- Task to carry out
Every line with the word "memory" in it should be extracted from the data that follows.

- Dataset

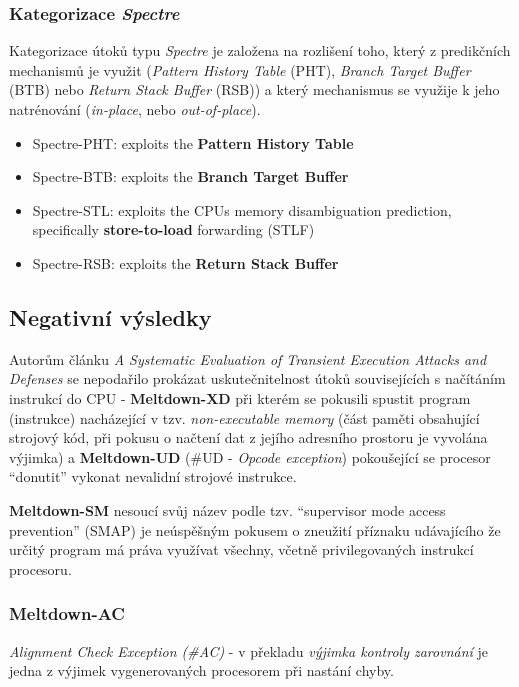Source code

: \subsubsection{Kategorizace \textit{Spectre}}

Kategorizace útoků typu \textit{Spectre} je založena na rozlišení toho, který z predikčních mechanismů je využit (\textit{Pattern History Table} (PHT), \textit{Branch Target Buffer} (BTB) nebo \textit{Return Stack Buffer} (RSB)) a který mechanismus se využije k jeho natrénování (\textit{in-place}, nebo \textit{out-of-place}).

\begin{itemize}
    \item Spectre-PHT: exploits the \textbf{Pattern History Table}
    \item Spectre-BTB: exploits the \textbf{Branch Target Buffer}
    \item Spectre-STL: exploits the CPUs memory disambiguation prediction, specifically \textbf{store-to-load} forwarding (STLF)
    \item Spectre-RSB: exploits the \textbf{Return Stack Buffer}
\end{itemize}

\subsection{Negativní výsledky}

Autorům článku \textit{A Systematic Evaluation of Transient Execution Attacks and Defenses} se nepodařilo prokázat uskutečnitelnost útoků souvisejících s načítáním instrukcí do CPU - \textbf{Meltdown-XD} při kterém se pokusili spustit program (instrukce) nacházející v tzv. \textit{non-executable memory} (část paměti obsahující strojový kód, při pokusu o načtení dat z jejího adresního prostoru je vyvolána výjimka) a \textbf{Meltdown-UD} (\#UD - \textit{Opcode exception}) pokoušející se procesor \enquote{donutit} vykonat nevalidní strojové instrukce.

\textbf{Meltdown-SM} nesoucí svůj název podle tzv. \enquote{supervisor mode access prevention} (SMAP) je neúspěšným pokusem o zneužití příznaku udávajícího že určitý program má práva využívat všechny, včetně privilegovaných instrukcí procesoru.

\subsubsection{Meltdown-AC}

\textit{Alignment Check Exception (\#AC)} - v překladu \textit{výjimka kontroly zarovnání} je jedna z výjimek vygenerovaných procesorem při nastání chyby.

- Solution for this exercise
    \item Spectre-STL: exploits the CPUs memory disambiguation prediction, specifically \textbf{store-to-load} forwarding (STLF)
Autorům článku \textit{A Systematic Evaluation of Transient Execution Attacks and Defenses} se nepodařilo prokázat uskutečnitelnost útoků souvisejících s načítáním instrukcí do CPU - \textbf{Meltdown-XD} při kterém se pokusili spustit program (instrukce) nacházející v tzv. \textit{non-executable memory} (část paměti obsahující strojový kód, při pokusu o načtení dat z jejího adresního prostoru je vyvolána výjimka) a \textbf{Meltdown-UD} (\#UD - \textit{Opcode exception}) pokoušející se procesor \enquote{donutit} vykonat nevalidní strojové instrukce.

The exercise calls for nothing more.